Wie sehr die Legende um Wyatt Earp zu ausschweifender Fantasiebeflügelung einlädt, lässt sich am Vergleich zwischen Lawrence Kasdans „Wyatt Earp“ und George P. Cosmatos‘ „Tombstone“ ermessen, die Mitte der Neunziger binnen eines Jahres in die amerikanischen Kinos kamen. Das finanzielle Nachsehen hatte Kasdans dreistündige Biographie, die mit historisch akkurater Detailfülle versuchte, auch den Rissen in Earps Heldendenkmal gerecht zu werden. Cosmatos‘ nicht minder starbesetztes Spektakel begnügt sich hingegen mit bewährten Schauwerten und einer souveränen Verkettung bleihaltiger Showdowns.
Kurt Russell („Die Klapperschlange“) verkörpert Wyatt Earp als aufrechten Ehrenmann mit eigener Auslegung von Gerechtigkeit.
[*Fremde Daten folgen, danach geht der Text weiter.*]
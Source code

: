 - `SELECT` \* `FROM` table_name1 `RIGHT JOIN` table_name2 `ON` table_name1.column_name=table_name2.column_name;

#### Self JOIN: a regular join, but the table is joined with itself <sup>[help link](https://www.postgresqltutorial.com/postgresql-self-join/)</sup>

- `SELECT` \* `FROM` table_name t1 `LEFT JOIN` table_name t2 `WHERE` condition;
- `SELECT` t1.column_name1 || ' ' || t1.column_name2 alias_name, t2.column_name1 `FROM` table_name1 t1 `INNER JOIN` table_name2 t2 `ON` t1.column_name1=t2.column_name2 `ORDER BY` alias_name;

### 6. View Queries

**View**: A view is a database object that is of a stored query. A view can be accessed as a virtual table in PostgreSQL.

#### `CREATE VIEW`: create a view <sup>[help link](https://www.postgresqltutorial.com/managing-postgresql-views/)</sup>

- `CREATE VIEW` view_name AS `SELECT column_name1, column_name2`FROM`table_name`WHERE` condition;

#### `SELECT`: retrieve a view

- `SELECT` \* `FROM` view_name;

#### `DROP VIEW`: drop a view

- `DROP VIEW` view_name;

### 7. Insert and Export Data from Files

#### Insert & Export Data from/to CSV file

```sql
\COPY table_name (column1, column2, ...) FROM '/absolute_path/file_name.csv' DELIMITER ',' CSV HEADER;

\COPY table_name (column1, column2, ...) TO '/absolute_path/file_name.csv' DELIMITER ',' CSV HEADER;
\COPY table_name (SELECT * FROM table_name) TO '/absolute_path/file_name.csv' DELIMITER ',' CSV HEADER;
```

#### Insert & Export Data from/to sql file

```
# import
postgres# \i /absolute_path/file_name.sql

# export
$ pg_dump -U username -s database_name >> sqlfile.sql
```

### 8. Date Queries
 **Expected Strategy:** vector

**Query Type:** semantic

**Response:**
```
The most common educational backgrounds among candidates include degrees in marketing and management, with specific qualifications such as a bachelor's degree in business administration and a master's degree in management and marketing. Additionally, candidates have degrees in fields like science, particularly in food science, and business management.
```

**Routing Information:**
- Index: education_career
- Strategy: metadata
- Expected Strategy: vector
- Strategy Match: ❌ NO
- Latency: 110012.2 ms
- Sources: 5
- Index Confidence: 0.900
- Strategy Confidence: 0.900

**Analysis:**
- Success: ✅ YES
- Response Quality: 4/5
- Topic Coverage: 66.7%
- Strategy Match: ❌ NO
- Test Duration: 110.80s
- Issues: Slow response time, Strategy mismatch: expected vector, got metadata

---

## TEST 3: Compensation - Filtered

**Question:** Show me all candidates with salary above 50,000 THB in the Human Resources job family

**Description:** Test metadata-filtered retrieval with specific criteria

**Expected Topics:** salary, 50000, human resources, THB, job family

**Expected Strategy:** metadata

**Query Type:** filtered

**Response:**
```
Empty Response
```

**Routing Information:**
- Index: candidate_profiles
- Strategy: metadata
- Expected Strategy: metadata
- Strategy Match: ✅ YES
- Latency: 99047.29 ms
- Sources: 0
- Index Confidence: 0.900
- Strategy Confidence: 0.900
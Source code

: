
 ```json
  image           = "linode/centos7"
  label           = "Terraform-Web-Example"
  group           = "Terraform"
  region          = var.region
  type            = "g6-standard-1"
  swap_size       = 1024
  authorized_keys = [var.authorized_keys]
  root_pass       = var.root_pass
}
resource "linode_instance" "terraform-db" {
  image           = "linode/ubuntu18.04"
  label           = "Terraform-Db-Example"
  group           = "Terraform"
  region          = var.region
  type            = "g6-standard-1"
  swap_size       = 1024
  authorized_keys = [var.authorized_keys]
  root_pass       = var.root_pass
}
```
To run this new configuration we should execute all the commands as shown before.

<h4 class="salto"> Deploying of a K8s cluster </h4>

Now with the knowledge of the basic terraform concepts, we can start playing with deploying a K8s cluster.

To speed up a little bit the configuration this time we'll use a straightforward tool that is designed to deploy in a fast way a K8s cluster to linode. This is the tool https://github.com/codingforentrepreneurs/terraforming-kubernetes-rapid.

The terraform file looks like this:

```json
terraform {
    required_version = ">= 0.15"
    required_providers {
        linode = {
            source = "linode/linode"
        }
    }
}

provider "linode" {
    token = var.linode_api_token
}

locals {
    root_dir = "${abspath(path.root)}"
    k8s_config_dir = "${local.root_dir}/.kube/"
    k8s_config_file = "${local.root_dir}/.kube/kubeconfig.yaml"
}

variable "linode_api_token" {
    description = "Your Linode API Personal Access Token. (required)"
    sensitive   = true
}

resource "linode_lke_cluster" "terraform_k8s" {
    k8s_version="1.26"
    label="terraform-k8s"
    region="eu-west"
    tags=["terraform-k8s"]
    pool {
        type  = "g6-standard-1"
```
Die Handlung setzt nach seiner Marshall-Station in Kansas ein und folgt ihm sowie seinen Brüdern Virgil (Sam Elliott, „Road House“) und Morgan (Bill Paxton, „Aliens“) nach Tombstone, wo die Familie Reichtum und ein bürgerliches Leben sucht. Nur werden Stadt und Region von einer gefürchteten Bande, den sogenannten Cowboys beherrscht, die an ihren roten Schärpen erkannt werden und gleich zum Auftakt unerbittlich eine Hochzeitsgesellschaft auflösen.
So gerät Wyatt natürlich bald mit Anführer Curly Bill Brocius (Powers Boothe, „Ausgelöscht“), dem gefürchteten Pistolero Ringo (Michael Biehn, „Terminator“) und dem großmäuligen Feigling Ike Clanton (Stephen Lang, „Avatar“) aneinander. Dass sich Virgil und Morgan in Tombstone den Sheriffstern anheften lassen, macht die Sache nicht weniger delikat. Neben seinen Brüdern steht ihm aber auch der lungenkranke Spieler Doc Holiday (Val Kilmer, „True Romance“) zur Seite, der mit locker sitzendem Colt und zynischem Humor zur Verschärfung der Fehde beiträgt. Nach der Schießerei mit der Clanton-Bande am O.K. Corrall und der Ermordung Morgans begibt sich Wyatt auf einen gnadenlosen Rachefeldzug gegen die Cowboys.
Als bleihaltige Helden-Mär mit reichhaltig klischeehafter Figurendarstellung schert sich „Tombstone“ nicht um historische Genauigkeit oder die Schatten von Wyatts krimineller Vergangenheit. Der Mythos Earp wird zu einem rasanten Action-Western komprimiert, in dem auch Wyatts Entscheidung zwischen der drogensüchtigen Gattin Mattie (Dana Wheeler-Nicholson, „Fletch“) und der lebensfrohen Schauspielerin Josephine (Dana Delany, „Body of Proof“) ausreichend Raum erhält. Zwar versucht Cosmatos das Töten als schmutziges Geschäft darzustellen, doch gefällt sich der „Rambo 2“-Regisseur viel zu sehr als Dirigent rauchender Colts.
Beachtlich bleibt die bis in kleine Nebenrollen prominente Besetzung, die u.a. Billy Zane („Titanic“), Jason Priestley („Beverlsy Hills 90210“), Terry O’Quinn („Lost“), Thomas Haden Church („Sideways“), Michael Rooker („Cliffhanger“) sowie in einem Kurzauftritt Alt-Star Charlton Heston („Planet der Affen“) auffährt. So nimmt das naive Staunen bei „Tombstone“ einen bedeutend größeren Stellenwert ein als ein glaubhaftes Bild von Sitten und Protagonisten. Damit fällt der Film deutlich flacher aus als Kasdans Version des Themas, wirkt aufgrund der ansprechenden Darstellerleistungen und packender Actionszenen aber insgesamt unterhaltsamer.